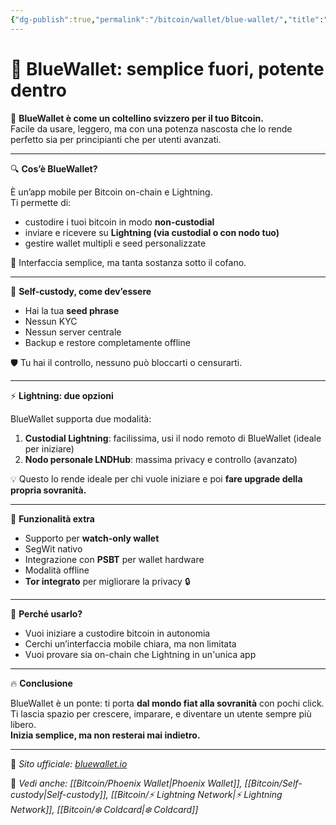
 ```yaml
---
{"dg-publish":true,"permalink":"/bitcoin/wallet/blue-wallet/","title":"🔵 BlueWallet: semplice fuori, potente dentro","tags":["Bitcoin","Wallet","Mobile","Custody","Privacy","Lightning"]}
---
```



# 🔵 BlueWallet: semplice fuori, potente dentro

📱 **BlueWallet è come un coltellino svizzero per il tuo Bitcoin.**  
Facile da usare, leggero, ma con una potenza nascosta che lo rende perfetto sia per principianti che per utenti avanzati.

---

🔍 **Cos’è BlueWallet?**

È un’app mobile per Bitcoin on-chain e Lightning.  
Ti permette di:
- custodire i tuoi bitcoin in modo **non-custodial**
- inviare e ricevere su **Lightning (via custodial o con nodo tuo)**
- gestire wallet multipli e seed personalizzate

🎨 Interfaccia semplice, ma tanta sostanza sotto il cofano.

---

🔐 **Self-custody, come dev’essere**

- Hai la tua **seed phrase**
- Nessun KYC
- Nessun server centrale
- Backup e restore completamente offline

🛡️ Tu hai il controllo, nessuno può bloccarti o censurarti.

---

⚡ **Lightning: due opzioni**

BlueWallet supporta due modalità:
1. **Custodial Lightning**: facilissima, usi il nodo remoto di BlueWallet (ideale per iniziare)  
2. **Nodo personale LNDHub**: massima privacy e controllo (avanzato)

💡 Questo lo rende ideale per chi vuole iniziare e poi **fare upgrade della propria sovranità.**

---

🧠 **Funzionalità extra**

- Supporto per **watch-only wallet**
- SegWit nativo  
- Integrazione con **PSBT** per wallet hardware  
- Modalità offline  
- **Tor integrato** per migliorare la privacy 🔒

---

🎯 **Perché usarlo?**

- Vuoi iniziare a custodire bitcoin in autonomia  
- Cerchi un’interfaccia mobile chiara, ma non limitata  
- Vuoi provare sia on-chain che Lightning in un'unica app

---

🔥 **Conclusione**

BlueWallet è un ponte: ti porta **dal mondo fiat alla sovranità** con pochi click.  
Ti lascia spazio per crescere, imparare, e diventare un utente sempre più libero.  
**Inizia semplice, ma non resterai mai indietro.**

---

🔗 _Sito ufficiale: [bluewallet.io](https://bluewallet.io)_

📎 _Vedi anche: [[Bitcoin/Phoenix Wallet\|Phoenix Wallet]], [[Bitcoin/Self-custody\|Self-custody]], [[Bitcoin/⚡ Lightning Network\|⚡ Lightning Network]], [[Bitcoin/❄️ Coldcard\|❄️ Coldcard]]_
-------
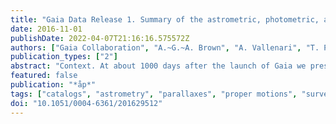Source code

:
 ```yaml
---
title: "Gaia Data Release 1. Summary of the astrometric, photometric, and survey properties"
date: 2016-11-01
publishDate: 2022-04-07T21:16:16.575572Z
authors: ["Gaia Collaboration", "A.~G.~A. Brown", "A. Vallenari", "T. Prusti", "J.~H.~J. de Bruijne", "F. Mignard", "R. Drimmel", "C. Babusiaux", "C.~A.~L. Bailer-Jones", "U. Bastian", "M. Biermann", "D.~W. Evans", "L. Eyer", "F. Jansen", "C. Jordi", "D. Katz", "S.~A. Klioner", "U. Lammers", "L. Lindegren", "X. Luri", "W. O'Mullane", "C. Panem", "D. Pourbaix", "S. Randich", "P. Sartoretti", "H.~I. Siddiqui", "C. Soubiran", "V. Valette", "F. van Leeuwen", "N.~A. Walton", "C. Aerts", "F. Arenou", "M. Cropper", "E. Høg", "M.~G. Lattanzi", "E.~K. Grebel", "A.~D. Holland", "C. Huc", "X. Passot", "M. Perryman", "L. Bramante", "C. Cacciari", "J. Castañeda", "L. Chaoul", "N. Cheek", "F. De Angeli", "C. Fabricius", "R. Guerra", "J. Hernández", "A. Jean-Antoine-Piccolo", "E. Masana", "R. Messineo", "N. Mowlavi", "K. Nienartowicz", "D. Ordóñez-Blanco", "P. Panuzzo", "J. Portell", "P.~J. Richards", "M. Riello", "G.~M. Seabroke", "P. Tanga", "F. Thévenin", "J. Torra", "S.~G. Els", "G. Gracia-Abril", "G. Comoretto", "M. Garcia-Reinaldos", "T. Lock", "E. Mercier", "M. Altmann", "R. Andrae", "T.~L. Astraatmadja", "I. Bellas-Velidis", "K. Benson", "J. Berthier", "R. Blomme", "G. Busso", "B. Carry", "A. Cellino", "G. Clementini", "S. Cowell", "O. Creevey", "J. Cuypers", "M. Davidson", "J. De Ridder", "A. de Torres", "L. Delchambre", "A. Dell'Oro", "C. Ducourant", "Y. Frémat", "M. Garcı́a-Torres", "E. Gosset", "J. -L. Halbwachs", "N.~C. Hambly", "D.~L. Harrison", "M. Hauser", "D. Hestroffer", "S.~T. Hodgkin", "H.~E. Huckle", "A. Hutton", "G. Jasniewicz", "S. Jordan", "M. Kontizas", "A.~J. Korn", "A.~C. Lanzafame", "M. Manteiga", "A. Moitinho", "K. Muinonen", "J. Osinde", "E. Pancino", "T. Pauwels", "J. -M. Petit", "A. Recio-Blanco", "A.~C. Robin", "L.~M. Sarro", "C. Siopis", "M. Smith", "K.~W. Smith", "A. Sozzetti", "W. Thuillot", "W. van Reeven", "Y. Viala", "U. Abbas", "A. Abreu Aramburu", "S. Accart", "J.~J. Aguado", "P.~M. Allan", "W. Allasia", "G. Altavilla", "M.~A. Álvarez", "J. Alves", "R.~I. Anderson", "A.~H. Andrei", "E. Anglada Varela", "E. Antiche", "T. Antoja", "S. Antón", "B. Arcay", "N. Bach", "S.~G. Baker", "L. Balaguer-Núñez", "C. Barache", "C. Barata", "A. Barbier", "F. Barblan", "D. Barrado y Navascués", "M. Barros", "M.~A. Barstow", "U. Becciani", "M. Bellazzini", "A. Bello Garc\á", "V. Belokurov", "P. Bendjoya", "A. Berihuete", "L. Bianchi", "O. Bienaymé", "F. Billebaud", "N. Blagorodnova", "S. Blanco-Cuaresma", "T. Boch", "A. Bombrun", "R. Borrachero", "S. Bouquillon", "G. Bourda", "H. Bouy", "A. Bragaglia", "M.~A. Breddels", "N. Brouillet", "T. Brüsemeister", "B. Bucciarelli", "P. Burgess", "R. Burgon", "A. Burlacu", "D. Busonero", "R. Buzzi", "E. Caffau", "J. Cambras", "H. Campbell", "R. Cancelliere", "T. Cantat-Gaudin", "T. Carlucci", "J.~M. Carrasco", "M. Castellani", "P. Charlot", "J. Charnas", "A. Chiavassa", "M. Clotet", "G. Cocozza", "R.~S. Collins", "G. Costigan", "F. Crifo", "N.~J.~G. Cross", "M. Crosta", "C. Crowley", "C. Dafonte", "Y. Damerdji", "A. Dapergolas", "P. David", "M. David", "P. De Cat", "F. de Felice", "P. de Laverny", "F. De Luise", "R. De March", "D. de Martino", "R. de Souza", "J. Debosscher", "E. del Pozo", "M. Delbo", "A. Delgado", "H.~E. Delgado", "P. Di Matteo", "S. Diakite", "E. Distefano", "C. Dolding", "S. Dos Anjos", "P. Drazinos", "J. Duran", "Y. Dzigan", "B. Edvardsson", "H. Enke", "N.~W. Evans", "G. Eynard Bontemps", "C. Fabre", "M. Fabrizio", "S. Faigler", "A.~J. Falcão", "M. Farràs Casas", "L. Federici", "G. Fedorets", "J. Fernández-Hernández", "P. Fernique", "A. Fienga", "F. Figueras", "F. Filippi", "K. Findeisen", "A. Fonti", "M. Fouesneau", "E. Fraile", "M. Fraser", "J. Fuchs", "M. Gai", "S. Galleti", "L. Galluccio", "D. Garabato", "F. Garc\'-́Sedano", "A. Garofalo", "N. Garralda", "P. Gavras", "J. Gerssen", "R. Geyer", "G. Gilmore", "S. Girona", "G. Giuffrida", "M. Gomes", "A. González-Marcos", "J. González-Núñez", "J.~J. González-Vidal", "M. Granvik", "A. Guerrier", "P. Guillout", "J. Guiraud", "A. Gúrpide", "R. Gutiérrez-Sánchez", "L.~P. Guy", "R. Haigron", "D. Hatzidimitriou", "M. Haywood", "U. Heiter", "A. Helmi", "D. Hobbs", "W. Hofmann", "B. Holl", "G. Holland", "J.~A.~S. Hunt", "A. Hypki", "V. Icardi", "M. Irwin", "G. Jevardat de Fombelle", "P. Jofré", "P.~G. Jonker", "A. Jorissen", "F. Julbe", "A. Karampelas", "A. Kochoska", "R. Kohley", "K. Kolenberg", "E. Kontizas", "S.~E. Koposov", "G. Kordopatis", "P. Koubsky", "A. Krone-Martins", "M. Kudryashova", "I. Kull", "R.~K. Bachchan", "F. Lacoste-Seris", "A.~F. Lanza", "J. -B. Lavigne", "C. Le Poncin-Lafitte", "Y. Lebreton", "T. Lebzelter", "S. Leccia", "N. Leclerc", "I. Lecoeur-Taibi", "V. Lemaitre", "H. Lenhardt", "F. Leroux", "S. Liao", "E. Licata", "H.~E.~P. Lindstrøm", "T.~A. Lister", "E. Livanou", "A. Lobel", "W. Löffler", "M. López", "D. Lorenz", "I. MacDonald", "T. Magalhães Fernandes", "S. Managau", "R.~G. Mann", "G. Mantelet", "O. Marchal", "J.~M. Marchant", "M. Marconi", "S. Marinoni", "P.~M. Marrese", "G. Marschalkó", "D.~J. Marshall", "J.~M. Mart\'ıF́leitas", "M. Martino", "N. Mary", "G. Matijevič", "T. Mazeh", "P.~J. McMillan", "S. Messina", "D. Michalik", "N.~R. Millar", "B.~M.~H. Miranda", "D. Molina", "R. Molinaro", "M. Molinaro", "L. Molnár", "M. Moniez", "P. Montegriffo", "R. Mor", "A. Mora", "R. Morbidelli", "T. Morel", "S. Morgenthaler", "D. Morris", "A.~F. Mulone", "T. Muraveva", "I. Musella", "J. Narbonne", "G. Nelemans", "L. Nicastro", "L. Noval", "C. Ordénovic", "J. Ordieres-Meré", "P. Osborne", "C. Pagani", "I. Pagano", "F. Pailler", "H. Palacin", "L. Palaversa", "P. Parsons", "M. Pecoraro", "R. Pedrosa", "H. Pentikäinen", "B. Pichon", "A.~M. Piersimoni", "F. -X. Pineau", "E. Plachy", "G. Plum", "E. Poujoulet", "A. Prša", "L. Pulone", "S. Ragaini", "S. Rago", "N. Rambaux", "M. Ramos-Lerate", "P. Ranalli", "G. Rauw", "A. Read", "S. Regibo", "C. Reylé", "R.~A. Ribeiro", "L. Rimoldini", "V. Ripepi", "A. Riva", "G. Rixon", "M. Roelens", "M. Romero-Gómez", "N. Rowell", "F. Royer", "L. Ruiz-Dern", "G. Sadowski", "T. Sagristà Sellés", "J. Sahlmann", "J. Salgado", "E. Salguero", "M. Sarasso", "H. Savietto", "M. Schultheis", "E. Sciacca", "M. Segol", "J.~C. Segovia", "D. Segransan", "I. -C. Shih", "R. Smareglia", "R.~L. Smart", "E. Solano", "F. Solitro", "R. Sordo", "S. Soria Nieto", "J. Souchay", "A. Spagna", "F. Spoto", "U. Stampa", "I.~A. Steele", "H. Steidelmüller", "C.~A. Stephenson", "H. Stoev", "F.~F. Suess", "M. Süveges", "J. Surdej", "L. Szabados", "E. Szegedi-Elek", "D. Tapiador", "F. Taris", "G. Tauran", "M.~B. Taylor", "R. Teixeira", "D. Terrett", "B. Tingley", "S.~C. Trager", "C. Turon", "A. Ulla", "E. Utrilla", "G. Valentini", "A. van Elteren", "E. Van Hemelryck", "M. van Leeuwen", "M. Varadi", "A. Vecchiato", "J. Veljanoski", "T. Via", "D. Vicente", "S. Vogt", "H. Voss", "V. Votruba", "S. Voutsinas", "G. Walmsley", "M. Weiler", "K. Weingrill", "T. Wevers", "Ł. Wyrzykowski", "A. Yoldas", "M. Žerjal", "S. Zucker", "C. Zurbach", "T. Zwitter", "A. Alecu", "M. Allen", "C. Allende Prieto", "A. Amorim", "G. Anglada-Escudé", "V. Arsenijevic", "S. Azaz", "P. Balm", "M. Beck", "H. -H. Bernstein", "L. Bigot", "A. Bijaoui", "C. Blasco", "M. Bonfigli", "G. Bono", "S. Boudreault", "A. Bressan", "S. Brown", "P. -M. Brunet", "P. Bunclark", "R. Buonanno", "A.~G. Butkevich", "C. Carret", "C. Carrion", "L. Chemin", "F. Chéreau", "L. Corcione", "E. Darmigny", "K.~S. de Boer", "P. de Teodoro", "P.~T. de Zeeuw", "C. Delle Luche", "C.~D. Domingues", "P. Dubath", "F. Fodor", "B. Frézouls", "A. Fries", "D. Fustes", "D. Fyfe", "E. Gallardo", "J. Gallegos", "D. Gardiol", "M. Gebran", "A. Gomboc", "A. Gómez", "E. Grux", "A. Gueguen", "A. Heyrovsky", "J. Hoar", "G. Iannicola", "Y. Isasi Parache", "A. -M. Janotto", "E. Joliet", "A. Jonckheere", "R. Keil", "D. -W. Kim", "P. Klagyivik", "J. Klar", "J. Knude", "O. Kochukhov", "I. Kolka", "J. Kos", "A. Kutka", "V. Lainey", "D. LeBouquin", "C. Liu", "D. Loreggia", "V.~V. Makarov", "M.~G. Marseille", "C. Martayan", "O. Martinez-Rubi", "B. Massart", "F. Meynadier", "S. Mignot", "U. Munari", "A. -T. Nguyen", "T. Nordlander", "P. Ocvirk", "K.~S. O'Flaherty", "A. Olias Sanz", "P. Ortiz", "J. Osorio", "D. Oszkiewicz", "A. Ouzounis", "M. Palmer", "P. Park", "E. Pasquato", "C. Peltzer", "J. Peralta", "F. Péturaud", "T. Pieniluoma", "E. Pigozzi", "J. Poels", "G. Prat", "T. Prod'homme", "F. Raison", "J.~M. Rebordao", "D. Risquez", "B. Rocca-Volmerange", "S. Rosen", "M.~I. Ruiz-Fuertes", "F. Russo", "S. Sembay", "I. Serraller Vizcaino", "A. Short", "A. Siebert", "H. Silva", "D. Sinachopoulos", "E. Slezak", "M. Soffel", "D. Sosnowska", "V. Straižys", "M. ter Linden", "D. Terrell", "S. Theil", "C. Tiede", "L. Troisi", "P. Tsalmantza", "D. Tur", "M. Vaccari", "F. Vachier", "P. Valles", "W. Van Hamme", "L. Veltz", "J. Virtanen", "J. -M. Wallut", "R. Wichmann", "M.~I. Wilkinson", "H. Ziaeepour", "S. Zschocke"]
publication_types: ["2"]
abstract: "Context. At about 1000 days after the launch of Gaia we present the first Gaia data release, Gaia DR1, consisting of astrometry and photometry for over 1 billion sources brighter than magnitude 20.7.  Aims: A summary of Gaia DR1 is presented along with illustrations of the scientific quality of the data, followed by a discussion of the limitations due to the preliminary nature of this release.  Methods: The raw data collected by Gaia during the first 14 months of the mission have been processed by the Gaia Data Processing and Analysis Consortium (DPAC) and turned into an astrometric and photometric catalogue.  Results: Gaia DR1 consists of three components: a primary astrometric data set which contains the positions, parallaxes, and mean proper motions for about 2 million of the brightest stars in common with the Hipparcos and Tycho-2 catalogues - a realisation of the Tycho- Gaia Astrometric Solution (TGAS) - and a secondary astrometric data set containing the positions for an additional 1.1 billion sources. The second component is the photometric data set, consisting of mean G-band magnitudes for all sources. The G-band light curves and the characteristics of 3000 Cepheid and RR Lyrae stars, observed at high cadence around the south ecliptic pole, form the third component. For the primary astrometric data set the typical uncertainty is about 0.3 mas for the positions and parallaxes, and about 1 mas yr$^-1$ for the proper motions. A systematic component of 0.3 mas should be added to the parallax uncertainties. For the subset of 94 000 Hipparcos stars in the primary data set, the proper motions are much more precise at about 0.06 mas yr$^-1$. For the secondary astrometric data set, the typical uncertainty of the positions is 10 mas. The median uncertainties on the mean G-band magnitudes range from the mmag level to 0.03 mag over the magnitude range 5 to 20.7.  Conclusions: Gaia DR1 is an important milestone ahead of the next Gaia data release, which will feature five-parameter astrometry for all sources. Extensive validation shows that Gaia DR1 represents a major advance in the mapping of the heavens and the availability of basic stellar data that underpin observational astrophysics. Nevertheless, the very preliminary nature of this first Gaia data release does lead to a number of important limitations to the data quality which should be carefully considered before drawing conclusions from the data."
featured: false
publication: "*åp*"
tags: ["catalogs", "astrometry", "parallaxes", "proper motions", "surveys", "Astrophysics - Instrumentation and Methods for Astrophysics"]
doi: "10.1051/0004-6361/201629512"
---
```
-------
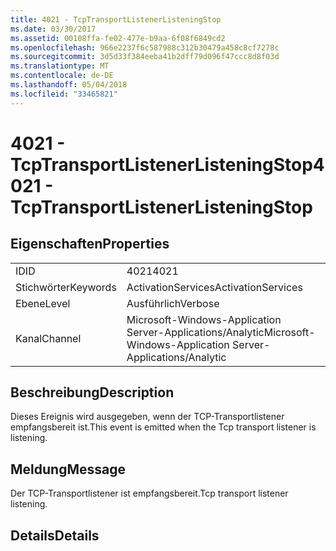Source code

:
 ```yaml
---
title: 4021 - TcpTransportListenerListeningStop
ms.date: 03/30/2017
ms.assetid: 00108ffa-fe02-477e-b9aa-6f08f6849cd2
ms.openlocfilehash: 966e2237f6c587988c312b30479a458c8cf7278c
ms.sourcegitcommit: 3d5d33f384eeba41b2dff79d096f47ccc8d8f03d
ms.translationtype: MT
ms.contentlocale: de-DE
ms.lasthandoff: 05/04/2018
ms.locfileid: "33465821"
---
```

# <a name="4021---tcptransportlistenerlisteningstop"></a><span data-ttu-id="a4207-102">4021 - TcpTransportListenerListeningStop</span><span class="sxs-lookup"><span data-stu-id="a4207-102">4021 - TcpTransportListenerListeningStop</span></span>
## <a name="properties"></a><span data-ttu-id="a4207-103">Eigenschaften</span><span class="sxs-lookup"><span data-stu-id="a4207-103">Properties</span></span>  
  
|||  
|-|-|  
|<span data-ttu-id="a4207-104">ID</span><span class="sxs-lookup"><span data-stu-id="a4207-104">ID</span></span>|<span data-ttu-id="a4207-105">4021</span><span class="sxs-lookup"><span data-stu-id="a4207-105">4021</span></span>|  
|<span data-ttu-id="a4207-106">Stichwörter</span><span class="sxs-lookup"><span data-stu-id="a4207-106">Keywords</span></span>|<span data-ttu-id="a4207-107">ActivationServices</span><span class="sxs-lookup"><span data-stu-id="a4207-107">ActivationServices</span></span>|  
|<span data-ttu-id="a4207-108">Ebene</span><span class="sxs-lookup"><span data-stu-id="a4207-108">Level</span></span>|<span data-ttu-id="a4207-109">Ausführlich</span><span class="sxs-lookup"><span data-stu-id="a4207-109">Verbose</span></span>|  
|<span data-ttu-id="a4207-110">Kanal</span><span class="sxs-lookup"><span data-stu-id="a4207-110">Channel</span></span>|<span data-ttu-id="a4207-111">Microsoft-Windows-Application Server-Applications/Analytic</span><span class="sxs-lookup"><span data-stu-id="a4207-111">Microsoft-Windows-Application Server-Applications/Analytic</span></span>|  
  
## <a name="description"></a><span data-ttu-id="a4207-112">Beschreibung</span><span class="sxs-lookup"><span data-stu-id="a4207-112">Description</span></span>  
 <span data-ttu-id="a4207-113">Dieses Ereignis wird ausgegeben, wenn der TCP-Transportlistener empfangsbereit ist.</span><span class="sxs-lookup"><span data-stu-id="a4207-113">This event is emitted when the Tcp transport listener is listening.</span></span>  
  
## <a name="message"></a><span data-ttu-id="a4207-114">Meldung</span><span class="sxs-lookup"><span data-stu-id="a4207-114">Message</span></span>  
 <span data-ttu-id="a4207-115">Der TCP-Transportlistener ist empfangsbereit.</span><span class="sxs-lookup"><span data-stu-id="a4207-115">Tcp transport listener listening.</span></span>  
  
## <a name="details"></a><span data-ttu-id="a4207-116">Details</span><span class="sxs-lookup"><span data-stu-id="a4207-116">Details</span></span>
-------
Which of the lines in the data hold the string "Self"? Report each of them by copying it.

🔐 **Self-custody, come dev’essere**
📎 _Vedi anche: [[Bitcoin/Phoenix Wallet\|Phoenix Wallet]], [[Bitcoin/Self-custody\|Self-custody]], [[Bitcoin/⚡ Lightning Network\|⚡ Lightning Network]], [[Bitcoin/❄️ Coldcard\|❄️ Coldcard]]_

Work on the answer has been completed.